Hospital workers face insurance cost hike
In an effort to offset the rising cost of health care insurance, the Westmoreland Health System in Greensburg is asking employees to contribute more toward their health care coverage.
Meanwhile, the health system will continue a policy of boosting salaries for some jobs to achieve a wage and salary structure competitive in the market.
An Oct. 8 internal memo signed by acting Chief Executive Officer David Gallatin explained that contributions toward health care insurance will be weighted so more highly compensated employees will pay a higher percentage of their health care premiums. The measure is slated to take effect later this month, according to the document.
The health system, with a work force of about 2,400, operates Westmoreland Regional Hospital in Greensburg and Frick Hospital in Mt. Pleasant.
All employers are facing higher health insurance costs; they come at a particularly critical time for the health system, which had an $8.5 million operating loss in the last fiscal year, including a $4 million deficit at Frick Hospital. In addition, the system laid off 24 employees — essentially an entire level of management — as part of an effort to reduce costs after a study by a hospital consultant.
The hospital also parted ways in January with longtime CEO Joseph Peluso, who was earning nearly $344,000 annually, according to the hospital's 2002 income tax report.
Peluso is threatening to sue the health system for earnings he believes are owed to him. Attorneys on both sides of the case have refused to comment.
In his memo, Gallatin indicates that the financial situation at the hospital seems to be improving.
“We can express cautious optimism” that the system is “starting to reverse the financial tailspin we encountered last year,” he said.
In order to continue the hospital's financial recovery, the system must find other ways to reduce costs, Gallatin wrote. Health care is one of the expenses that threaten the hospital's bottom line.
Between 2002 and the current 2003-04 fiscal year, Westmoreland's costs for health care coverage for its employees increased by nearly $2.2 million, he said.
“Such extraordinary increases in expenses unfortunately offset many savings that we were able to make in other areas and tax our ability to maintain a balanced budget,” Gallatin said in the memo. “Increasing your contribution to offset the escalating cost of the health benefit premium is a difficult decision. But it is a necessary step.”
Beginning Oct. 26, employees earning less than $30,000 a year will make a 12 percent contribution toward their health care premiums. Employees earning between $30,000 and $60,000 will pay 16 percent of the new premium, while those earning more than $60,000 will pay 20 percent. Currently, all full-time employees pay 10 percent of their total premium costs.
Based on a full-time employee who chooses a primary-care physician on staff at Westmoreland Regional or Frick hospitals, here's what workers will have to pay for health care coverage:
There is some good news for workers.
Some, but “not all,” will get a raise this month, Gallatin said.
Larry Sedlemeyer, vice president of marketing and strategic development for the health system, said this is being done to bring lower-paid workers in line with wages paid for similar jobs at other hospitals.
The health system has been implementing staggered raises for different groups of workers during the past two years.

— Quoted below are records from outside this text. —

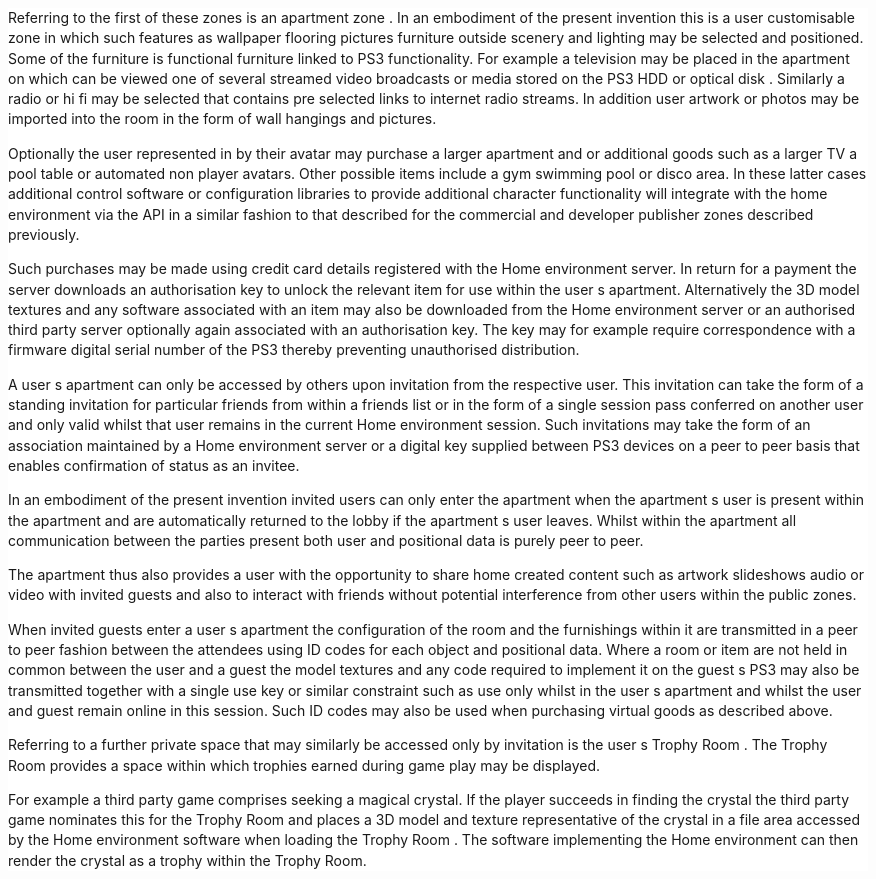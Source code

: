 Referring to the first of these zones is an apartment zone . In an embodiment of the present invention this is a user customisable zone in which such features as wallpaper flooring pictures furniture outside scenery and lighting may be selected and positioned. Some of the furniture is functional furniture linked to PS3 functionality. For example a television may be placed in the apartment on which can be viewed one of several streamed video broadcasts or media stored on the PS3 HDD or optical disk . Similarly a radio or hi fi may be selected that contains pre selected links to internet radio streams. In addition user artwork or photos may be imported into the room in the form of wall hangings and pictures.

Optionally the user represented in by their avatar may purchase a larger apartment and or additional goods such as a larger TV a pool table or automated non player avatars. Other possible items include a gym swimming pool or disco area. In these latter cases additional control software or configuration libraries to provide additional character functionality will integrate with the home environment via the API in a similar fashion to that described for the commercial and developer publisher zones described previously.

Such purchases may be made using credit card details registered with the Home environment server. In return for a payment the server downloads an authorisation key to unlock the relevant item for use within the user s apartment. Alternatively the 3D model textures and any software associated with an item may also be downloaded from the Home environment server or an authorised third party server optionally again associated with an authorisation key. The key may for example require correspondence with a firmware digital serial number of the PS3 thereby preventing unauthorised distribution.

A user s apartment can only be accessed by others upon invitation from the respective user. This invitation can take the form of a standing invitation for particular friends from within a friends list or in the form of a single session pass conferred on another user and only valid whilst that user remains in the current Home environment session. Such invitations may take the form of an association maintained by a Home environment server or a digital key supplied between PS3 devices on a peer to peer basis that enables confirmation of status as an invitee.

In an embodiment of the present invention invited users can only enter the apartment when the apartment s user is present within the apartment and are automatically returned to the lobby if the apartment s user leaves. Whilst within the apartment all communication between the parties present both user and positional data is purely peer to peer.

The apartment thus also provides a user with the opportunity to share home created content such as artwork slideshows audio or video with invited guests and also to interact with friends without potential interference from other users within the public zones.

When invited guests enter a user s apartment the configuration of the room and the furnishings within it are transmitted in a peer to peer fashion between the attendees using ID codes for each object and positional data. Where a room or item are not held in common between the user and a guest the model textures and any code required to implement it on the guest s PS3 may also be transmitted together with a single use key or similar constraint such as use only whilst in the user s apartment and whilst the user and guest remain online in this session. Such ID codes may also be used when purchasing virtual goods as described above.

Referring to a further private space that may similarly be accessed only by invitation is the user s Trophy Room . The Trophy Room provides a space within which trophies earned during game play may be displayed.

For example a third party game comprises seeking a magical crystal. If the player succeeds in finding the crystal the third party game nominates this for the Trophy Room and places a 3D model and texture representative of the crystal in a file area accessed by the Home environment software when loading the Trophy Room . The software implementing the Home environment can then render the crystal as a trophy within the Trophy Room.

Registered nurses received raises in September 2001. The wages of licensed practical nurses and surgical technicians were increased two months later.
Clinical technicians received a pay hike in March 2002, while nurses aides and unit clerks saw their wages boosted in September of that year.

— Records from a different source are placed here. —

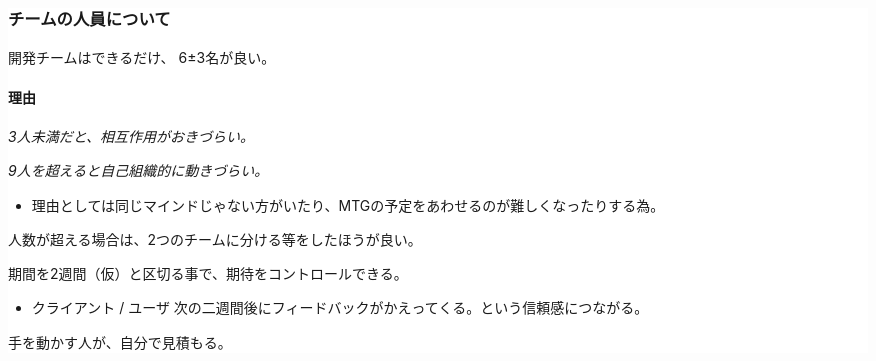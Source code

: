 
### チームの人員について

開発チームはできるだけ、 6±3名が良い。

#### 理由

*3人未満だと、相互作用がおきづらい。*

*9人を超えると自己組織的に動きづらい。*
* 理由としては同じマインドじゃない方がいたり、MTGの予定をあわせるのが難しくなったりする為。

人数が超える場合は、2つのチームに分ける等をしたほうが良い。

期間を2週間（仮）と区切る事で、期待をコントロールできる。
* クライアント / ユーザ 次の二週間後にフィードバックがかえってくる。という信頼感につながる。

手を動かす人が、自分で見積もる。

Some executives — some already earning six-figure salaries — received raises because of last summer's reorganization, Gallatin said.
The health system is continuing to review ways to cut costs, he said. Although it laid off employees as a cost-cutting measure earlier this year, he said the system has been hiring and still has vacancies.
The system's financial problems surfaced earlier this year when its board of trustees discovered an unexpected deficit. That financial setback, along with others that officials refuse to discuss, created tension between Peluso and the trustees, sources said at the time.
In May, the trustees, acting on the advice of their consultant Scott Mason, reorganized its management team and named Gallatin, who had been chairman of the board, to his current post.
Peluso is threatening to sue Gallatin, Mason and the system if he is not paid for remaining years of his contract. He has officially put them on notice although Peluso has yet to file an actual complaint.